39It seems to me that this quotation speaks to the way in which the affect of watching Sheet, the mesmeric qualities that Roger Hammond alludes to in his discussion of the film, emerge as a combination of the planned and the improvisatory. The cluster of sequences that Breakwell and Leggett employ both gesture towards a unity (of object, of framing, of location), but also away from any sense of absolute coherence.
40I wish to conclude this piece by discussing Sheet alongside Robert Fulton’s Street Film I, which bears a number of similarities to Breakwell and Leggett’s film. In Street Film I, the first of a sequence of films, Fulton follows a piece of discarded newspaper as it is blown around the streets of Chicago. Also filmed in black and white, Street Film I exhibits the same tension between narrative and the anti-illusionist impulse that Sheet does, and the piece of newspaper takes on the same animus, the same sense of uncanny purpose that the sheet does. Fulton’s object is much more information-dense than the sheet, displaying text and images on both sides (Fulton sees the piece of newspaper as a metaphor for the shift between what he calls hard information and soft information),1 and his encounter with it is more random as he follows the scrap of newspaper wherever the wind takes it. Just as Breakwell and Leggett’s sheet is reshaped and deformed throughout their film, Fulton’s newspaper becomes crumpled, worn away and ripped as the film goes on, and indeed it undergoes a permanent transformation that Breakwell and Leggett’s sheet does not. The newspaper becomes utterly changed where the sheet is always capable of returning to its pristine, flat origin. We might say that Fulton is concerned with the deterioration of the object in real time, whereas Breakwell and Leggett are concerned with its permanence and suppleness. Despite these differences, both films have that improvisatory quality, both share a key component as their chosen object interacts with the environment around it.

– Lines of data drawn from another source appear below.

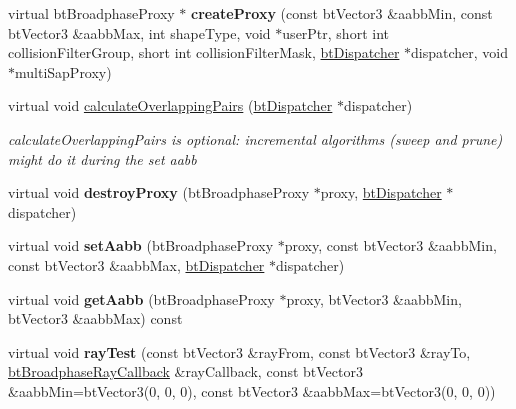 \begin{DoxyCompactItemize}
\item 
\mbox{\label{classbtSimpleBroadphase_a7e6c608def100940dac44f0566e0dfae}} 
virtual bt\+Broadphase\+Proxy $\ast$ {\bfseries create\+Proxy} (const bt\+Vector3 \&aabb\+Min, const bt\+Vector3 \&aabb\+Max, int shape\+Type, void $\ast$user\+Ptr, short int collision\+Filter\+Group, short int collision\+Filter\+Mask, \hyperlink{classbtDispatcher}{bt\+Dispatcher} $\ast$dispatcher, void $\ast$multi\+Sap\+Proxy)
\item 
\mbox{\label{classbtSimpleBroadphase_ae1480dafc61198eb9651a755acd6024d}} 
virtual void \hyperlink{classbtSimpleBroadphase_ae1480dafc61198eb9651a755acd6024d}{calculate\+Overlapping\+Pairs} (\hyperlink{classbtDispatcher}{bt\+Dispatcher} $\ast$dispatcher)
\begin{DoxyCompactList}\small\item\em calculate\+Overlapping\+Pairs is optional\+: incremental algorithms (sweep and prune) might do it during the set aabb \end{DoxyCompactList}\item 
\mbox{\label{classbtSimpleBroadphase_a6a9ad7d177c14928219abe8922523644}} 
virtual void {\bfseries destroy\+Proxy} (bt\+Broadphase\+Proxy $\ast$proxy, \hyperlink{classbtDispatcher}{bt\+Dispatcher} $\ast$dispatcher)
\item 
\mbox{\label{classbtSimpleBroadphase_a0a3768f318903746eb9e65573f95b61c}} 
virtual void {\bfseries set\+Aabb} (bt\+Broadphase\+Proxy $\ast$proxy, const bt\+Vector3 \&aabb\+Min, const bt\+Vector3 \&aabb\+Max, \hyperlink{classbtDispatcher}{bt\+Dispatcher} $\ast$dispatcher)
\item 
\mbox{\label{classbtSimpleBroadphase_a2808d0e76f5b7f5a423ab1714c37d1af}} 
virtual void {\bfseries get\+Aabb} (bt\+Broadphase\+Proxy $\ast$proxy, bt\+Vector3 \&aabb\+Min, bt\+Vector3 \&aabb\+Max) const
\item 
\mbox{\label{classbtSimpleBroadphase_a740b389cb2cbcbe273c217283bd14295}} 
virtual void {\bfseries ray\+Test} (const bt\+Vector3 \&ray\+From, const bt\+Vector3 \&ray\+To, \hyperlink{structbtBroadphaseRayCallback}{bt\+Broadphase\+Ray\+Callback} \&ray\+Callback, const bt\+Vector3 \&aabb\+Min=bt\+Vector3(0, 0, 0), const bt\+Vector3 \&aabb\+Max=bt\+Vector3(0, 0, 0))

\end{DoxyCompactItemize}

In both, that interaction is a structuring device and the means through which the possibility of narrative enters the frame.
41I began by offering two contrasting interpretations of this film, one which saw in the embodied presence of the titular sheet something redolent of death and of man’s relationship with nature, and the other which saw the film as a structural work, but one whose rhythms and repetitions induced and mesmerised the viewer. As I have argued, it is not the case that either one of these interpretations is more valid than the other. In fact, the film occupies a specific territory in which both are simultaneously true. There is a hallucinatory quality to watching Sheet. But one cannot also avoid questioning and examining the presence of the sheet, the object, in its various orientations, draped, wrapped, laid flat, hung in its environment. As I have also argued, the film reconstitutes a particular movement that we see in the films that immediately followed the events of May ’68, from the urban to the natural environment, and constituting the natural environment where one trades the ability to act for the ability to reflect. By employing the absolute blankness and indifference of the sheet in their film, Breakwell and Leggett allow for these multiple entry points into it. It is a film which reflects the political, artistic and conceptual anxieties of its time, but also one which, in the way that it triangulates the two versions of the avant-garde film that Peter Wollen defines, resonates with contemporary debates about filmmaking and politics.